** Source records follows **
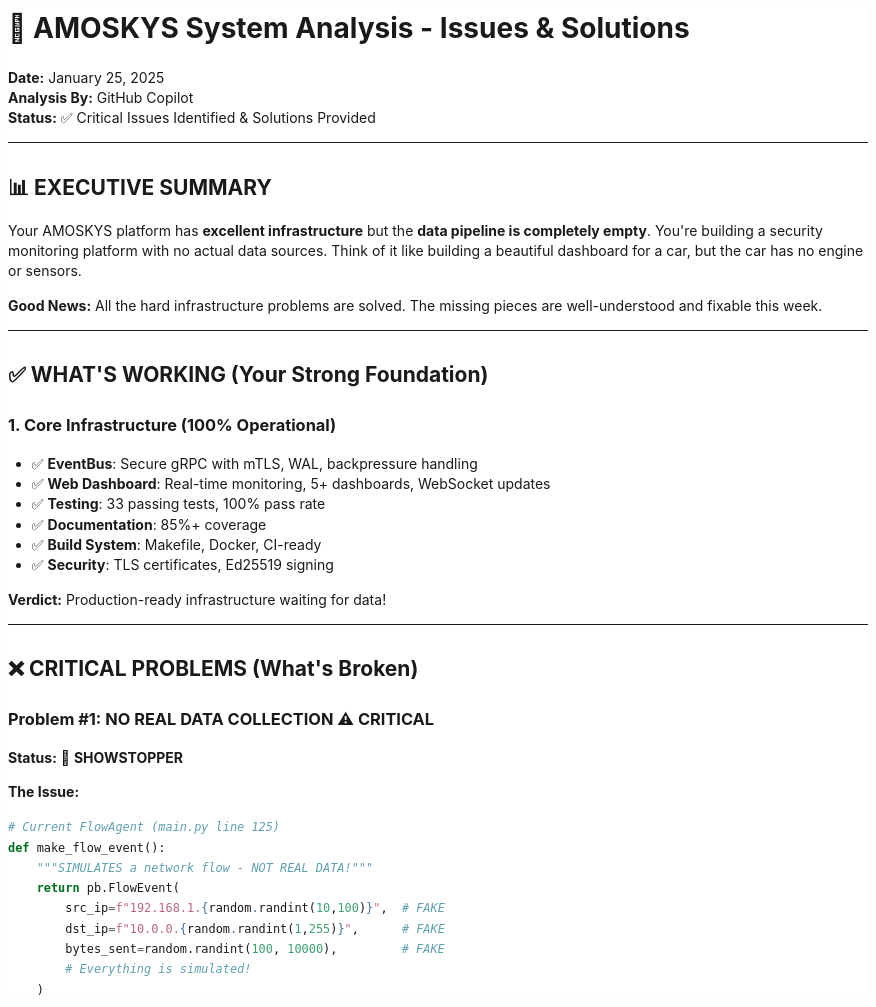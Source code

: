 # 🎯 AMOSKYS System Analysis - Issues & Solutions

**Date:** January 25, 2025  
**Analysis By:** GitHub Copilot  
**Status:** ✅ Critical Issues Identified & Solutions Provided

---

## 📊 EXECUTIVE SUMMARY

Your AMOSKYS platform has **excellent infrastructure** but the **data pipeline is completely empty**. You're building a security monitoring platform with no actual data sources. Think of it like building a beautiful dashboard for a car, but the car has no engine or sensors.

**Good News:** All the hard infrastructure problems are solved. The missing pieces are well-understood and fixable this week.

---

## ✅ WHAT'S WORKING (Your Strong Foundation)

### 1. Core Infrastructure (100% Operational)
- ✅ **EventBus**: Secure gRPC with mTLS, WAL, backpressure handling
- ✅ **Web Dashboard**: Real-time monitoring, 5+ dashboards, WebSocket updates
- ✅ **Testing**: 33 passing tests, 100% pass rate
- ✅ **Documentation**: 85%+ coverage
- ✅ **Build System**: Makefile, Docker, CI-ready
- ✅ **Security**: TLS certificates, Ed25519 signing

**Verdict:** Production-ready infrastructure waiting for data!

---

## ❌ CRITICAL PROBLEMS (What's Broken)

### Problem #1: NO REAL DATA COLLECTION ⚠️ CRITICAL
**Status:** 🔴 **SHOWSTOPPER**

**The Issue:**
```python
# Current FlowAgent (main.py line 125)
def make_flow_event():
    """SIMULATES a network flow - NOT REAL DATA!"""
    return pb.FlowEvent(
        src_ip=f"192.168.1.{random.randint(10,100)}",  # FAKE
        dst_ip=f"10.0.0.{random.randint(1,255)}",      # FAKE
        bytes_sent=random.randint(100, 10000),         # FAKE
        # Everything is simulated!
    )
```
** End of Source records **
### [Work request]
Copy, without any change, the run of lines from the one with "fixable this week." through the end of the entries above.

### [Completed exercise]
**Good News:** All the hard infrastructure problems are solved. The missing pieces are well-understood and fixable this week.

---

## ✅ WHAT'S WORKING (Your Strong Foundation)

### 1. Core Infrastructure (100% Operational)
- ✅ **EventBus**: Secure gRPC with mTLS, WAL, backpressure handling
- ✅ **Web Dashboard**: Real-time monitoring, 5+ dashboards, WebSocket updates
- ✅ **Testing**: 33 passing tests, 100% pass rate
- ✅ **Documentation**: 85%+ coverage
- ✅ **Build System**: Makefile, Docker, CI-ready
- ✅ **Security**: TLS certificates, Ed25519 signing

**Verdict:** Production-ready infrastructure waiting for data!

---

## ❌ CRITICAL PROBLEMS (What's Broken)

### Problem #1: NO REAL DATA COLLECTION ⚠️ CRITICAL
**Status:** 🔴 **SHOWSTOPPER**

**The Issue:**
```python
# Current FlowAgent (main.py line 125)
def make_flow_event():
    """SIMULATES a network flow - NOT REAL DATA!"""
    return pb.FlowEvent(
        src_ip=f"192.168.1.{random.randint(10,100)}",  # FAKE
        dst_ip=f"10.0.0.{random.randint(1,255)}",      # FAKE
        bytes_sent=random.randint(100, 10000),         # FAKE
        # Everything is simulated!
    )
```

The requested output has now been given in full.